**Action item**
Every record below is to be retyped exactly, with any pictures left out.

**Collected data**
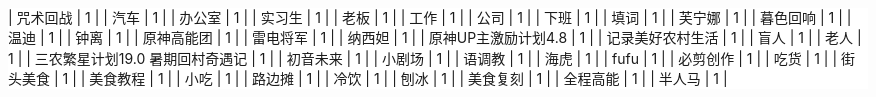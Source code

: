 | 咒术回战 | 1 |
| 汽车 | 1 |
| 办公室 | 1 |
| 实习生 | 1 |
| 老板 | 1 |
| 工作 | 1 |
| 公司 | 1 |
| 下班 | 1 |
| 填词 | 1 |
| 芙宁娜 | 1 |
| 暮色回响 | 1 |
| 温迪 | 1 |
| 钟离 | 1 |
| 原神高能团 | 1 |
| 雷电将军 | 1 |
| 纳西妲 | 1 |
| 原神UP主激励计划4.8 | 1 |
| 记录美好农村生活 | 1 |
| 盲人 | 1 |
| 老人 | 1 |
| 三农繁星计划19.0 暑期回村奇遇记 | 1 |
| 初音未来 | 1 |
| 小剧场 | 1 |
| 语调教 | 1 |
| 海虎 | 1 |
| fufu | 1 |
| 必剪创作 | 1 |
| 吃货 | 1 |
| 街头美食 | 1 |
| 美食教程 | 1 |
| 小吃 | 1 |
| 路边摊 | 1 |
| 冷饮 | 1 |
| 刨冰 | 1 |
| 美食复刻 | 1 |
| 全程高能 | 1 |
| 半人马 | 1 |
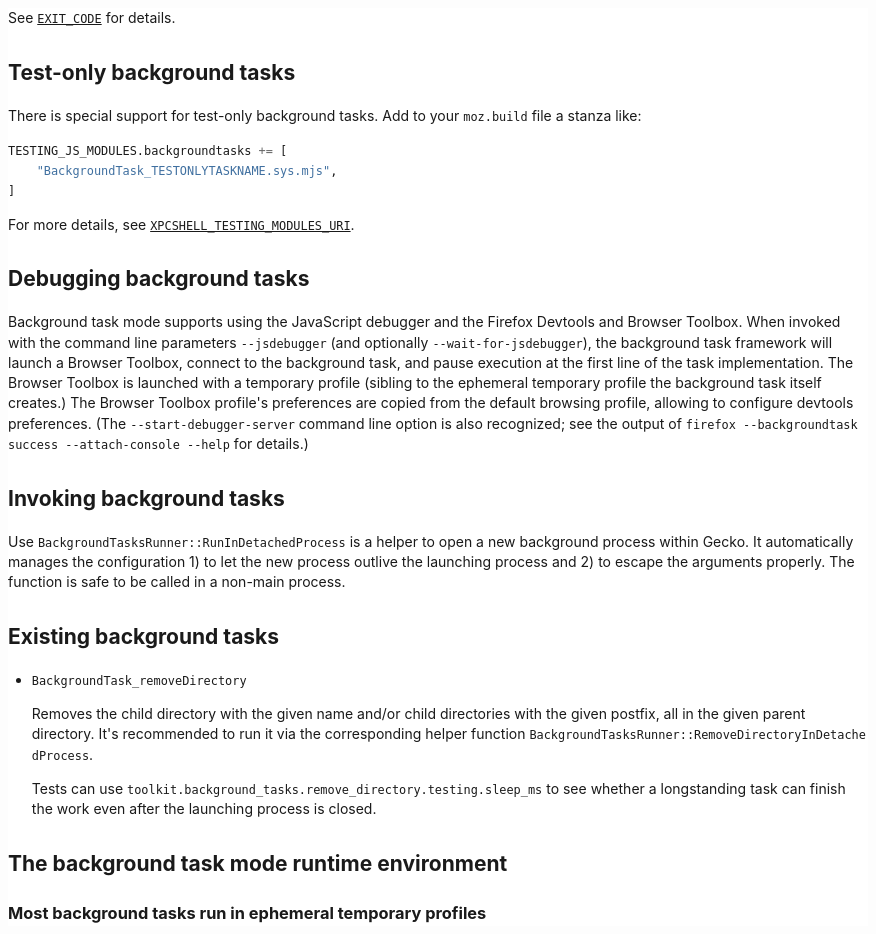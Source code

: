 See [`EXIT_CODE`](https://searchfox.org/mozilla-central/source/toolkit/components/backgroundtasks/BackgroundTasksManager.sys.mjs) for details.

## Test-only background tasks

There is special support for test-only background tasks.  Add to your `moz.build` file a stanza like:

```python
TESTING_JS_MODULES.backgroundtasks += [
    "BackgroundTask_TESTONLYTASKNAME.sys.mjs",
]
```

For more details, see [`XPCSHELL_TESTING_MODULES_URI`](https://searchfox.org/mozilla-central/search?q=XPCSHELL_TESTING_MODULES_URI).

## Debugging background tasks

Background task mode supports using the JavaScript debugger and the Firefox Devtools and Browser Toolbox.  When invoked with the command line parameters `--jsdebugger` (and optionally `--wait-for-jsdebugger`), the background task framework will launch a Browser Toolbox, connect to the background task, and pause execution at the first line of the task implementation.  The Browser Toolbox is launched with a temporary profile (sibling to the ephemeral temporary profile the background task itself creates.)  The Browser Toolbox profile's preferences are copied from the default browsing profile, allowing to configure devtools preferences.  (The `--start-debugger-server` command line option is also recognized; see the output of `firefox --backgroundtask success --attach-console --help` for details.)

## Invoking background tasks

Use `BackgroundTasksRunner::RunInDetachedProcess` is a helper to open a new background process within Gecko. It automatically manages the configuration 1) to let the new process outlive the launching process and 2) to escape the arguments properly. The function is safe to be called in a non-main process.

## Existing background tasks

* `BackgroundTask_removeDirectory`

  Removes the child directory with the given name and/or child directories with the given postfix, all in the given parent directory. It's recommended to run it via the corresponding helper function `BackgroundTasksRunner::RemoveDirectoryInDetachedProcess`.

  Tests can use `toolkit.background_tasks.remove_directory.testing.sleep_ms` to see whether a longstanding task can finish the work even after the launching process is closed.

## The background task mode runtime environment

### Most background tasks run in ephemeral temporary profiles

**Solution below**
Source code

: | 咒术回战 | 1 |
| 汽车 | 1 |
| 办公室 | 1 |
| 实习生 | 1 |
| 老板 | 1 |
| 工作 | 1 |
| 公司 | 1 |
| 下班 | 1 |
| 填词 | 1 |
| 芙宁娜 | 1 |
| 暮色回响 | 1 |
| 温迪 | 1 |
| 钟离 | 1 |
| 原神高能团 | 1 |
| 雷电将军 | 1 |
| 纳西妲 | 1 |
| 原神UP主激励计划4.8 | 1 |
| 记录美好农村生活 | 1 |
| 盲人 | 1 |
| 老人 | 1 |
| 三农繁星计划19.0 暑期回村奇遇记 | 1 |
| 初音未来 | 1 |
| 小剧场 | 1 |
| 语调教 | 1 |
| 海虎 | 1 |
| fufu | 1 |
| 必剪创作 | 1 |
| 吃货 | 1 |
| 街头美食 | 1 |
| 美食教程 | 1 |
| 小吃 | 1 |
| 路边摊 | 1 |
| 冷饮 | 1 |
| 刨冰 | 1 |
| 美食复刻 | 1 |
| 全程高能 | 1 |
| 半人马 | 1 |
Source code

: See [`EXIT_CODE`](https://searchfox.org/mozilla-central/source/toolkit/components/backgroundtasks/BackgroundTasksManager.sys.mjs) for details.

## Test-only background tasks

There is special support for test-only background tasks.  Add to your `moz.build` file a stanza like:

```python
TESTING_JS_MODULES.backgroundtasks += [
    "BackgroundTask_TESTONLYTASKNAME.sys.mjs",
]
```

For more details, see [`XPCSHELL_TESTING_MODULES_URI`](https://searchfox.org/mozilla-central/search?q=XPCSHELL_TESTING_MODULES_URI).

## Debugging background tasks

Background task mode supports using the JavaScript debugger and the Firefox Devtools and Browser Toolbox.  When invoked with the command line parameters `--jsdebugger` (and optionally `--wait-for-jsdebugger`), the background task framework will launch a Browser Toolbox, connect to the background task, and pause execution at the first line of the task implementation.  The Browser Toolbox is launched with a temporary profile (sibling to the ephemeral temporary profile the background task itself creates.)  The Browser Toolbox profile's preferences are copied from the default browsing profile, allowing to configure devtools preferences.  (The `--start-debugger-server` command line option is also recognized; see the output of `firefox --backgroundtask success --attach-console --help` for details.)

## Invoking background tasks

Use `BackgroundTasksRunner::RunInDetachedProcess` is a helper to open a new background process within Gecko. It automatically manages the configuration 1) to let the new process outlive the launching process and 2) to escape the arguments properly. The function is safe to be called in a non-main process.

## Existing background tasks

* `BackgroundTask_removeDirectory`

  Removes the child directory with the given name and/or child directories with the given postfix, all in the given parent directory. It's recommended to run it via the corresponding helper function `BackgroundTasksRunner::RemoveDirectoryInDetachedProcess`.

  Tests can use `toolkit.background_tasks.remove_directory.testing.sleep_ms` to see whether a longstanding task can finish the work even after the launching process is closed.

## The background task mode runtime environment

### Most background tasks run in ephemeral temporary profiles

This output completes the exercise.